Prunty v. Brooks, 528 U.S. 9 (decided October 12, 1999): one of several orders that day either imposing sanctions on compulsive filers of pro se certiorary motions or requiring them to pay full fees instead of proceeding in forma pauperis; Prunty himself was on his tenth filing, all frivolous; it is noted that all were on non-criminal matters
Patterson v. Louisville & N. R. Co., 269 U.S. 1 (decided October 12, 1925): amendment of Interstate Commerce Commission rate regulation power specifically applying to rates of short vs. long hauls also applied to rates of through vs. aggregate hauls; through rate being higher than aggregate rates is per se unreasonable, just as is short haul rate being higher than long haul rate
Lower courts should follow the Supreme Court’s example. In courts, especially state courts, serial frivolous filers impose real costs on their victims. It costs them nothing because they’re their own “lawyer” and also the court waives fees because they’re poor. At minimum, a per se rule that each pauper only gets one free suit per year and has to pay filing fees for subsequent suits, refundable if he wins, would do the trick. Even a pauper can have a legitimate grievance, but if a pauper is filing multiple suits in a year he’s probably just a nuisance.

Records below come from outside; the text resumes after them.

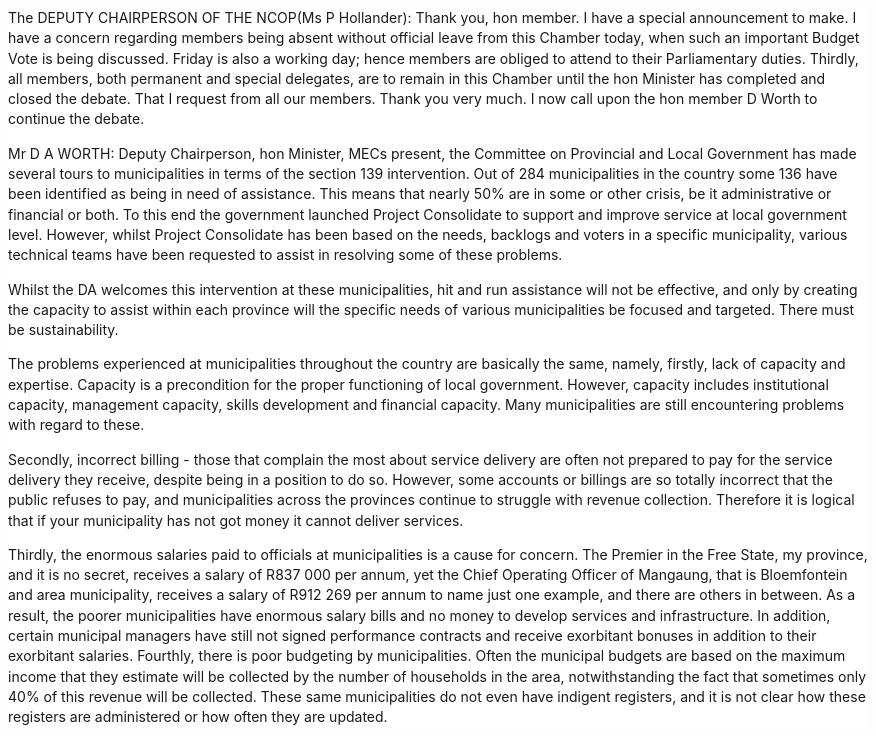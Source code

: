 The DEPUTY CHAIRPERSON OF THE NCOP(Ms P Hollander): Thank you, hon member.
I have a special announcement to make. I have a concern regarding members
being absent without official leave from this Chamber today, when such an
important Budget Vote is being discussed. Friday is also a working day;
hence members are obliged to attend to their Parliamentary duties. Thirdly,
all members, both permanent and special delegates, are to remain in this
Chamber until the hon Minister has completed and closed the debate. That I
request from all our members. Thank you very much. I now call upon the hon
member D Worth to continue the debate.

Mr D A WORTH: Deputy Chairperson, hon Minister, MECs present, the Committee
on Provincial and Local Government has made several tours to municipalities
in terms of the section 139 intervention. Out of 284 municipalities in the
country some 136 have been identified as being in need of assistance. This
means that nearly 50% are in some or other crisis, be it administrative or
financial or both. To this end the government launched Project Consolidate
to support and improve service at local government level. However, whilst
Project Consolidate has been based on the needs, backlogs and voters in a
specific municipality, various technical teams have been requested to
assist in resolving some of these problems.

Whilst the DA welcomes this intervention at these municipalities, hit and
run assistance will not be effective, and only by creating the capacity to
assist within each province will the specific needs of various
municipalities be focused and targeted. There must be sustainability.

The problems experienced at municipalities throughout the country are
basically the same, namely, firstly, lack of capacity and expertise.
Capacity is a precondition for the proper functioning of local government.
However, capacity includes institutional capacity, management capacity,
skills development and financial capacity.  Many municipalities are still
encountering problems with regard to these.

Secondly, incorrect billing - those that complain the most about service
delivery are often not prepared to pay for the service delivery they
receive, despite being in a position to do so. However, some accounts or
billings are so totally incorrect that the public refuses to pay, and
municipalities across the provinces continue to struggle with revenue
collection. Therefore it is logical that if your municipality has not got
money it cannot deliver services.

Thirdly, the enormous salaries paid to officials at municipalities is a
cause for concern. The Premier in the Free State, my province, and it is no
secret, receives a salary of R837 000 per annum, yet the Chief Operating
Officer of Mangaung, that is Bloemfontein and area municipality, receives a
salary of R912 269 per annum to name just one example, and there are others
in between. As a result, the poorer municipalities have enormous salary
bills and no money to develop services and infrastructure. In addition,
certain municipal managers have still not signed performance contracts and
receive exorbitant bonuses in addition to their exorbitant salaries.
Fourthly, there is poor budgeting by municipalities. Often the municipal
budgets are based on the maximum income that they estimate will be
collected by the number of households in the area, notwithstanding the fact
that sometimes only 40% of this revenue will be collected. These same
municipalities do not even have indigent registers, and it is not clear how
these registers are administered or how often they are updated.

I’ve had two experiences with multiple pro se filers.
One was a woman who had lost her wrongful death case against our client (a pharmaceutical company). She kept on filing handwritten motions to reargue. I think the truth was she could not face up to the fact that her mother had been taken from her and felt like someone else (namely our client) had to be to blame. Even my boss, from the “real tough guy” school of lawyering, thought our client should pay her a few thousand if only to make her go away and feel better.
The other instance was when I was managing partner and the pro se filer was driving the associate crazy. I told him to just take it with good humor. Plaintiff, age 82, specialized in going to the Appellate Division for extensions of time to appeal. I went once and met his wife, who shrugged at me with a smile. Being annoyed and running around making motions was what kept him active and in a way happy.
Since these posts have no content and are only headlines for things you have to click to view, I think they ought to be rewritten in the form of clickbait.
“Bakke sued the University of California for discrimination and what happens next will shock you!”
IANAL and I approve this message.
Or Prof Volokh could invite captcrisis to do this officially. He and I sure don’t agree on much, but he does a bangup job on these.
Thanks!
If you want to see the awesome real world implications of government racial discrimination (sometimes called ‘affirmative action’) do an internet search for the guy who was admitted instead of Bakke.